Теория систем предполагает, что научное видение необходимо расширить, включив в него паттерны, и я убеждена, что благодаря этому расширению смысл может быть возвращен. Смысл – это связь: чтобы определить его для объекта, мы должны спросить, с какими словами, другими объектами или символами он связан. Когда мы говорим об экзистенциальном смысле, мы говорим о нашей связи со Вселенной. Если паттерны, связывающие каждого человека, животное, растение и другие материальные компоненты мира природы, столь же реальны, как и эти объекты, тогда моя жизнь (и ваша) должна иметь значение, потому что мы – неотъемлемые части мира, и наши связи с горами, морями, звездами – это в буквальном смысле ткань, из которой состоит космос. Возможно, каждый из нас не обязателен для функционирования Вселенной, но наша жизнь, тем не менее, является ее значимой частью, точно так же, как каждая клетка является значимой частью моего тела, находясь в постоянном движении роста, распада и возрождения.

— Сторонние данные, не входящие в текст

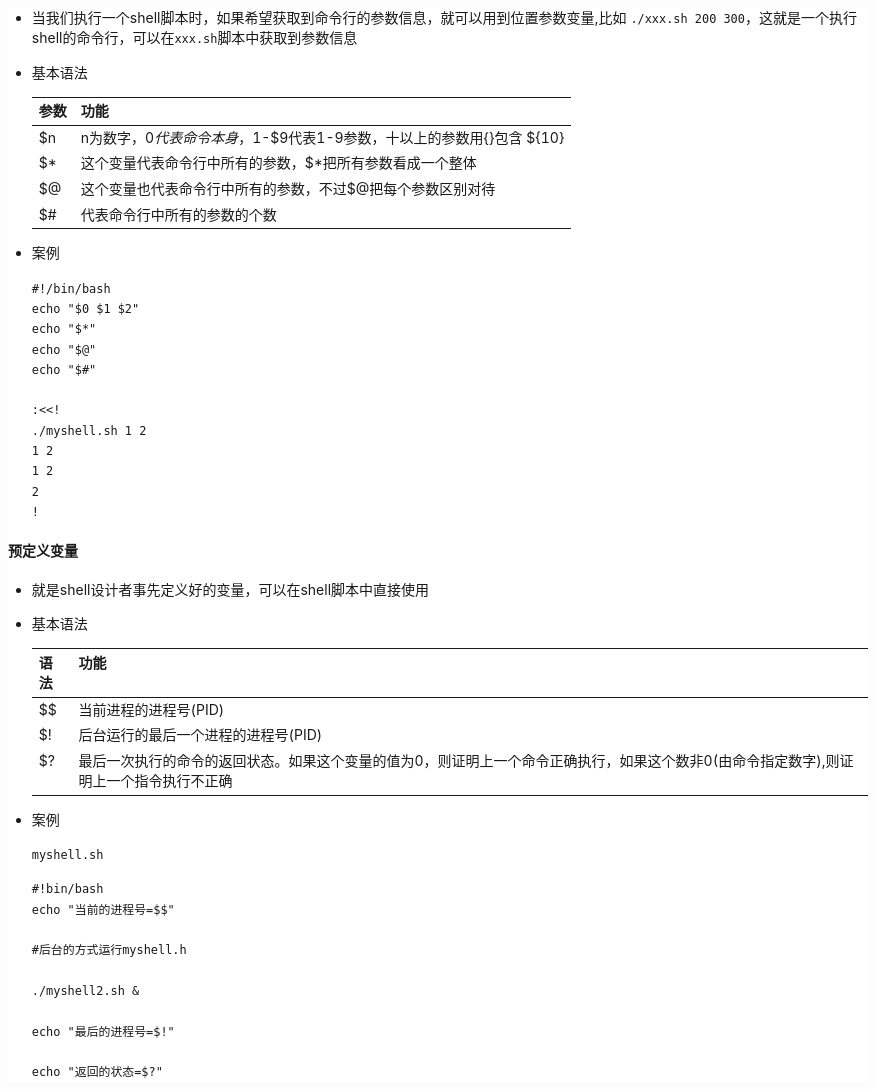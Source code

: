 - 当我们执行一个shell脚本时，如果希望获取到命令行的参数信息，就可以用到位置参数变量,比如 `./xxx.sh 200 300`，这就是一个执行shell的命令行，可以在`xxx.sh`脚本中获取到参数信息

- 基本语法

  | 参数 | 功能                                                         |
  | ---- | ------------------------------------------------------------ |
  | $n   | n为数字，$0代表命令本身，$1-$9代表1-9参数，十以上的参数用{}包含 ${10} |
  | $*   | 这个变量代表命令行中所有的参数，$*把所有参数看成一个整体     |
  | $@   | 这个变量也代表命令行中所有的参数，不过$@把每个参数区别对待   |
  | $#   | 代表命令行中所有的参数的个数                                 |

- 案例

  ```shell
  #!/bin/bash
  echo "$0 $1 $2"
  echo "$*"
  echo "$@"
  echo "$#"
  
  :<<! 
  ./myshell.sh 1 2
  1 2
  1 2
  2
  !
  ```

#### 预定义变量

- 就是shell设计者事先定义好的变量，可以在shell脚本中直接使用

- 基本语法

  | 语法 | 功能                                                         |
  | ---- | ------------------------------------------------------------ |
  | $$   | 当前进程的进程号(PID)                                        |
  | $!   | 后台运行的最后一个进程的进程号(PID)                          |
  | $?   | 最后一次执行的命令的返回状态。如果这个变量的值为0，则证明上一个命令正确执行，如果这个数非0(由命令指定数字),则证明上一个指令执行不正确 |

- 案例

  `myshell.sh`

  ```shell
  #!bin/bash
  echo "当前的进程号=$$"
  
  #后台的方式运行myshell.h
  
  ./myshell2.sh &
  
  echo "最后的进程号=$!"
  
  echo "返回的状态=$?"
  ```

Принятие мировоззрения, основанного на теории систем, требует отказа от культурного нарратива, навязанного сциентизмом. Это непростая задача, но, я уверена, она может изменить вашу жизнь. Понимание, что моя любовь к океану или трепет, который испытываю, гуляя по лесу, имеют научные причины, позволяет мне видеть мои связи с миром природы столь же реальными и значимыми, как и мои связи с дочерью и партнером. И как связи с ними образуют семейную систему, так же и мои связи с деревьями, морями и горами в конечном итоге образуют систему Вселенной.
Это понимание сильно отличается от того, что поощряется материализмом, но научно оно столь же точное. Даже если не брать во внимание обоснованность теории систем, есть и другие веские причины принять ее. Сциентизм Бэкона пытался расколдовать нашу Вселенную, но «ведьмы», которых он уничтожал, не были совсем уж неправы. Мир природы – это мир чудес и воплощенной магии, и мы не просто в нем живем, мы – его неотъемлемая часть.
Это знание позволило мне преодолеть кризис смысла, пережитый мной почти десять лет назад. И я больше не тот охваченный экзистенциальной тревогой, закоренелый материалист, как во времена получения должности. Сейчас я вижу наличие реального и правомерного смысла в ощущении чуда и близости, которые испытываю, гуляя по лесу или глядя из окон моей спальни на звезды. Я знаю: то, что переживаю в эти моменты, – это не результат рассказанной себе истории, скорее это чувство истинной общности с моими биологическими истоками и родственниками. Я чувствую свое присутствие внутри более крупной системы. И как ее неотъемлемая часть моя жизнь имеет значение.